Linee guida ANAC determinazione n. 32 del 20 gennaio 2016

Il terzo settore rappresenta un’importante realtà nel Paese, sia sotto il profilo sociale, per la natura dei servizi svolti, che sotto il profilo occupazionale. Le amministrazioni pubbliche ricorrono frequentemente agli organismi no-profit per l’acquisto o l’affidamento di servizi alla persona. 

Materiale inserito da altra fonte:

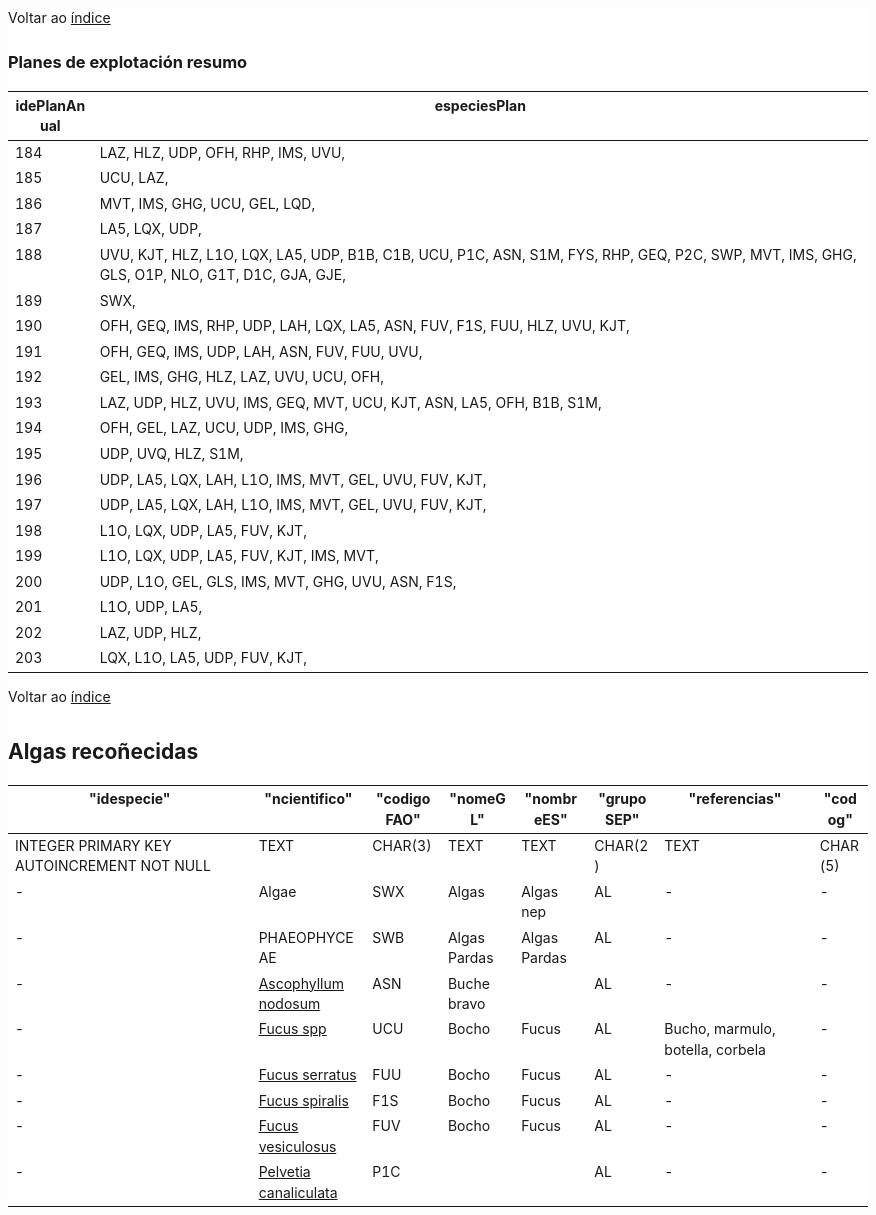 
Voltar ao [índice](#Índice)

### Planes de explotación resumo


|idePlanAnual|especiesPlan|
|------------|------------|
|184|LAZ, HLZ, UDP, OFH, RHP, IMS, UVU,|
|185|UCU, LAZ,|
|186|MVT, IMS, GHG, UCU, GEL, LQD,|
|187|LA5, LQX, UDP,|
|188|UVU, KJT, HLZ, L1O, LQX, LA5, UDP, B1B, C1B, UCU, P1C, ASN, S1M, FYS, RHP, GEQ, P2C, SWP, MVT, IMS, GHG, GLS, O1P, NLO, G1T, D1C, GJA, GJE,|
|189|SWX,|
|190|OFH, GEQ, IMS, RHP, UDP, LAH, LQX, LA5, ASN, FUV, F1S, FUU, HLZ, UVU, KJT,|
|191|OFH, GEQ, IMS, UDP, LAH, ASN, FUV, FUU, UVU,|
|192|GEL, IMS, GHG, HLZ, LAZ, UVU, UCU, OFH,|
|193|LAZ, UDP, HLZ, UVU, IMS, GEQ, MVT, UCU, KJT, ASN, LA5, OFH, B1B, S1M,|
|194|OFH, GEL, LAZ, UCU, UDP, IMS, GHG,|
|195|UDP, UVQ, HLZ, S1M,|
|196|UDP, LA5, LQX, LAH, L1O, IMS, MVT, GEL, UVU, FUV, KJT,|
|197|UDP, LA5, LQX, LAH, L1O, IMS, MVT, GEL, UVU, FUV, KJT,|
|198|L1O, LQX, UDP, LA5, FUV, KJT,|
|199|L1O, LQX, UDP, LA5, FUV, KJT, IMS, MVT,|
|200|UDP, L1O, GEL, GLS, IMS, MVT, GHG, UVU, ASN, F1S,|
|201|L1O, UDP, LA5,|
|202|LAZ, UDP, HLZ,|
|203|LQX, L1O, LA5, UDP, FUV, KJT,|


Voltar ao [índice](#Índice)

## Algas recoñecidas

|"idespecie"|"ncientifico"|"codigoFAO"|"nomeGL"|"nombreES"|"grupoSEP"|"referencias"|"codog"|
|-----------|-------------|-----------|--------|----------|----------|-------------|-------|
|INTEGER PRIMARY KEY  AUTOINCREMENT  NOT NULL|TEXT|CHAR(3)|TEXT|TEXT|CHAR(2)|TEXT|CHAR(5)|
|-|Algae|SWX|Algas|Algas nep|AL|-|-|
|-|PHAEOPHYCEAE|SWB|Algas Pardas|Algas Pardas|AL|-|-|
|-|[Ascophyllum nodosum][]|ASN|Buche bravo||AL|-|-|
|-|[Fucus spp][]|UCU|Bocho|Fucus|AL|Bucho, marmulo, botella, corbela|-|
|-|[Fucus serratus][]|FUU|Bocho|Fucus|AL|-|-|
|-|[Fucus spiralis][]|F1S|Bocho|Fucus|AL|-|-|
|-|[Fucus vesiculosus][]|FUV|Bocho|Fucus|AL|-|-|
|-|[Pelvetia canaliculata][]|P1C|||AL|-|-|

 [ASFIS-sp]: http://goo.gl/CZu8U1
 [listado]: http://goo.gl/gMqHfQ
 [algaeBASE]: http://goo.gl/OzU5K8
 [Laminaria spp]: http://algaebase.org/search/genus/detail/?genus_id=h9e8276f1c0df007f&-session=abv4:555B42F80815a20DC9TgM40777F0
 [Laminaria hyperborea]: http://algaebase.org/search/species/detail/?species_id=ve06ee6e8ecd1cb0a
 [Laminaria saccharina]: http://algaebase.org/search/species/detail/?species_id=ia5903cb0ca467409
 [Laminaria ochroleuca]: http://algaebase.org/search/species/detail/?species_id=Q8a5adfd5d101141b
 [Laminaria digitata]: http://algaebase.org/search/species/detail/?species_id=L91a03e6f4ef62fd9
 [Himanthalia spp]: http://algaebase.org/search/genus/detail/?genus_id=Q02836db341a65137&-session=abv4:555B42F80815a206CBYTS404BFAB
 [Himanthalia elongata]: http://algaebase.org/search/species/detail/?species_id=k9be8fb79e5b2932f
 [Undaria spp]: http://algaebase.org/search/genus/detail/?genus_id=w32fb614834a37d73&sk=0
 [Undaria pinnatifida]: http://algaebase.org/search/species/detail/?species_id=x5f3350326235c3db
 [Porphyra spp]: http://www.algaebase.org/search/genus/detail/?genus_id=p6f397d7c5ef4a486&-session=abv4:555B42F809d161C09Eirw168C3F0
 [Porphyra umbilicalis]: http://www.algaebase.org/search/species/detail/?species_id=K529ea698f0df5509
 [Palmaria spp]: http://www.algaebase.org/search/genus/detail/?genus_id=Ydda9e1c070a244cc&-session=abv4:555B42F809d16203DASYL176D58B
 [Palmaria palmata]: http://www.algaebase.org/search/species/detail/?species_id=Q8faf0634161afa6c
 [Chondrus spp]: http://www.algaebase.org/search/genus/detail/?genus_id=b4cd71eaf9dd76097&-session=abv4:555B42F809d1622AC2Git17FE365
 [Chondrus crispus]: http://www.algaebase.org/search/species/detail/?species_id=o51771d1921a5ed66
 [Ulva spp]: http://www.algaebase.org/search/genus/detail/?genus_id=Wdd9721110e239e0c&sk=0
 [Ulva lactuca]: http://www.algaebase.org/search/species/detail/?species_id=a9dee8f528c03d7e4
 [Ulva rigida]: http://www.algaebase.org/search/species/detail/?species_id=U2e12aa47c1c466c2
 [Saccorhiza spp]: http://www.algaebase.org/search/genus/detail/?genus_id=S02ea7907cd049422&-session=abv4:555B42F80815a1C362YJj3F6AAD4
 [Saccorhiza polyschides]: http://www.algaebase.org/search/species/detail/?species_id=j8753eb64c375a6c5
 [Gigartinaceae]: http://www.algaebase.org/browse/taxonomy/?id=5226
 [Gigartina spp]: http://www.algaebase.org/search/genus/detail/?genus_id=Xc72448d6520dc2b2&-session=abv4:555B42F809d1622C70joq18092EC
 [Gigartina pistillata]: http://www.algaebase.org/search/species/detail/?species_id=C01eac517471effab
 [Gigartina stellata]: http://www.algaebase.org/search/species/detail/?species_id=q25e0df4edb31f638
 [Gelidium spp]: http://algaebase.org/search/genus/detail/?genus_id=Zaa6150d0c68404c0&-session=abv4:555B42F809d16206F0pGP17807A0
 [Gelidium sesquipedale]: http://algaebase.org/search/species/detail/?species_id=Tfe21c1f51ecfa611
 [Gelidium corneum]: http://algaebase.org/search/species/detail/?species_id=Tafeabeee0db4c9ab
 [Fucus spp]: http://algaebase.org/search/genus/detail/?genus_id=md66ad67b655ecb45&-session=abv4:555B42F80815a1D60DQOj3F7D555
 [Fucus vesiculosus]: http://algaebase.org/search/species/detail/?species_id=eef2fa54d36f2862f
 [Fucus spiralis]: http://algaebase.org/search/species/detail/?species_id=X7f6196834c36c2cf
 [Fucus serratus]: http://algaebase.org/search/species/detail/?species_id=md7936f08dcf1ba8e
 [Codium spp]: http://algaebase.org/search/genus/detail/?genus_id=W5a894cf78c31bf25&sk=0
 [Codium tomentosum]: http://algaebase.org/search/species/detail/?species_id=s119e4fa293670338
 [Sargassum spp]: http://algaebase.org/search/genus/detail/?genus_id=H4235a7ba4c2d96f8&-session=abv4:555B42F80815a20DC9TgM40777F0
 [Sargassum muticum]: http://algaebase.org/search/species/detail/?species_id=need7a5a54b9a5335
 [Mastocarpus spp]: http://algaebase.org/search/genus/detail/?genus_id=Haea7a4b32c5432ea&-session=abv4:555B42F809d1622F33oKo181A92C
 [Mastocarpus stellatus]: http://algaebase.org/search/species/detail/?species_id=W27f69fbfc0df8f6c
 [Gracilaria spp]: http://algaebase.org/search/genus/detail/?genus_id=Qf0f9e726886af79e&sk=0
 [Gracilaria gracilis]: http://algaebase.org/search/species/detail/?species_id=d1d971970e574b512
 [Ascophyllum spp]: http://algaebase.org/search/genus/detail/?genus_id=i6be01c9fca193e41&-session=abv4:555B42F80815a1C4D4NhN3F7339B
 [Ascophyllum nodosum]: http://algaebase.org/search/species/detail/?species_id=Yfc9b290ed412b2b0
 [Bifurcaria spp]: http://algaebase.org/search/genus/detail/?genus_id=S763077762cf66f45&-session=abv4:555B42F80815a20A14RXL40612AA
 [Bifurcaria bifurcata]: http://algaebase.org/search/species/detail/?species_id=we6c79b106a2216c6
 [Saccharina spp]: http://algaebase.org/search/genus/detail/?genus_id=p871301a91f3f6d0f&-session=abv4:555B41AC0815a22A14wGl40C75FC
 [Saccharina latissima]: http://algaebase.org/search/species/detail/?species_id=Qe7a73263a6f443f0
 [Cystoseira spp]: http://algaebase.org/search/genus/detail/?genus_id=qc58bf16ec69a1b4b&-session=abv4:555B42F80815a20BDFVop406BB33
 [Cystoseira baccata]: http://algaebase.org/search/species/detail/?species_id=Dee7b1c07105e4a2d
 [Cystoseira barbata]: http://algaebase.org/search/species/detail/?species_id=xf6ebc6ea5e6a0de3
 [Pelvetia spp]: http://algaebase.org/search/genus/detail/?genus_id=Q37c6b2a05f36e027&-session=abv4:555B42F80815a206CBYTS404BFAB
 [Pelvetia canaliculata]: http://algaebase.org/search/species/detail/?species_id=Zb5d1742ad2b37054
 [Pterocladiella spp]: http://algaebase.org/search/genus/detail/?genus_id=Lfe39eb5ed25a5bcc&-session=abv4:555B42F809d1620ACEPms17987C7
 [Pterocladiella capillacea]: http://algaebase.org/search/species/detail/?species_id=K13da466951b948da
 [Dilsea spp]: http://algaebase.org/search/genus/detail/?genus_id=dd9426816836d33ea&sk=0
 [Dilsea carnosa]: http://algaebase.org/search/species/detail/?species_id=D3f86288ebfc3f6ff
 [Osmundea spp]: http://www.algaebase.org/search/genus/detail/?genus_id=G185e097e2a0275b6&-session=abv4:555B42F809d16203DASYL176D58B
 [Osmundea pinnatifida]: http://www.algaebase.org/search/species/detail/?species_id=s982b3a51b7da9eae
 [Nemalion spp]: http://www.algaebase.org/search/genus/detail/?genus_id=Yf614e49d9687c579&sk=0
 [Nemalion helminthoides]: http://www.algaebase.org/search/species/detail/?species_id=B0bce36653c4af9e3
 [Grateloupia spp]: http://algaebase.org/search/genus/detail/?genus_id=fb86b309bd47bbdbe&sk=0
 [Grateloupia turuturu]: http://algaebase.org/search/species/detail/?species_id=qd0e43a24ff58e164
 [Dumontia spp]: http://algaebase.org/search/genus/detail/?genus_id=J6a6f06b94905743a&-session=abv4:555B42F809d1620DE9MGY17ABCDC
 [Dumontia contorta]: http://algaebase.org/search/species/detail/?species_id=Zdbbe379fdfcac6ba
 [Chondracanthus spp]: http://algaebase.org/search/genus/detail/?genus_id=X97f542a1280f7a95&-session=abv4:555B42F809d1622875IYL17F0002
 [Chondracanthus acicularis]: http://algaebase.org/search/species/detail/?species_id=Z52cba45d6aa1401d
 [Chondracanthus teedei]: http://algaebase.org/search/species/detail/?species_id=X3fa1e1e28f919e8c
 [WoRMS]: http://goo.gl/LREeJp
 [0a]: http://www.marinespecies.org/aphia.php?p=taxdetails&id=234483
 [1293]: http://www.marinespecies.org/aphia.php?p=taxdetails&id=145721
 [1300]: http://www.marinespecies.org/aphia.php?p=taxdetails&id=144199
 [1301]: http://www.marinespecies.org/aphia.php?p=taxdetails&id=145725
 [1303]: http://www.marinespecies.org/aphia.php?p=taxdetails&id=145728
 [1305]: http://www.marinespecies.org/aphia.php?p=taxdetails&id=145730
 [1306a]: http://www.marinespecies.org/aphia.php?p=taxdetails&id=145724
 [1314]: http://www.marinespecies.org/aphia.php?p=taxdetails&id=145735
 [1320]: http://www.marinespecies.org/aphia.php?p=taxdetails&id=145503
 [1323]: http://www.marinespecies.org/aphia.php?p=taxdetails&id=145507
 [1338]: http://www.marinespecies.org/aphia.php?p=taxdetails&id=145541
 [1339]: http://www.marinespecies.org/aphia.php?p=taxdetails&id=144129
 [1341]: http://www.marinespecies.org/aphia.php?p=taxdetails&id=145546
 [1342]: http://www.marinespecies.org/aphia.php?p=taxdetails&id=145547
 [1343]: http://www.marinespecies.org/aphia.php?p=taxdetails&id=145548
 [1345]: http://www.marinespecies.org/aphia.php?p=taxdetails&id=145550
 [1349]: http://www.marinespecies.org/aphia.php?p=taxdetails&id=145551
 [1354]: http://www.marinespecies.org/aphia.php?p=taxdetails&id=494791
 [1422]: http://www.marinespecies.org/aphia.php?p=taxdetails&id=144296
 [1446]: http://www.marinespecies.org/aphia.php?p=taxdetails&id=145990
 [1549]: http://www.marinespecies.org/aphia.php?p=taxdetails&id=143999
 [1555]: http://www.marinespecies.org/aphia.php?p=taxdetails&id=145092
 [308]: http://www.marinespecies.org/aphia.php?p=taxdetails&id=143808
 [313]: http://www.marinespecies.org/aphia.php?p=taxdetails&id=144437
 [370]: http://www.marinespecies.org/aphia.php?p=taxdetails&id=145771
 [410]: http://www.marinespecies.org/aphia.php?p=taxdetails&id=145765
 [419]: http://www.marinespecies.org/aphia.php?p=taxdetails&id=144135
 [420]: http://www.marinespecies.org/aphia.php?p=taxdetails&id=145579
 [421]: http://www.marinespecies.org/aphia.php?p=taxdetails&id=381396
 [430]: http://www.marinespecies.org/aphia.php?p=taxdetails&id=145599
 [437]: http://www.marinespecies.org/aphia.php?p=taxdetails&id=144188
 [440]: http://www.marinespecies.org/aphia.php?p=taxdetails&id=145700
 [470]: http://www.marinespecies.org/aphia.php?p=taxdetails&id=145222
 [475]: http://www.marinespecies.org/aphia.php?p=taxdetails&id=145228
 [497]: http://www.marinespecies.org/aphia.php?p=taxdetails&id=295880
 [651]: http://www.marinespecies.org/aphia.php?p=taxdetails&id=145623
 [653]: http://www.marinespecies.org/aphia.php?p=taxdetails&id=145624
 [656]: http://www.marinespecies.org/aphia.php?p=taxdetails&id=145625
 [657]: http://www.marinespecies.org/aphia.php?p=taxdetails&id=144155
 [658]: http://www.marinespecies.org/aphia.php?p=taxdetails&id=145626
 [671]: http://www.marinespecies.org/aphia.php?p=taxdetails&id=145650
 [672]: http://www.marinespecies.org/aphia.php?p=taxdetails&id=163147
 [982]: http://www.marinespecies.org/aphia.php?p=taxdetails&id=144847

Ai sensi dell’art. 128 del d.lgs. 112/1998, per «servizi sociali» si intendono tutte le attività relative alla predisposizione ed erogazione di servizi, gratuiti e a pagamento, o di prestazioni economiche destinate a rimuovere e superare le situazioni di bisogno e di difficoltà che la persona incontra nel corso della propria vita, escluse soltanto quelle assicurate dal sistema previdenziale e da quello sanitario, nonché quelle assicurate in sede di amministrazione della giustizia.

Nonostante il notevole impatto della spesa per i servizi sociali sulle finanze pubbliche, si registra ancora oggi la mancanza di una specifica normativa di settore che disciplini in maniera organica l’affidamento di contratti pubblici ai soggetti operanti nel terzo settore.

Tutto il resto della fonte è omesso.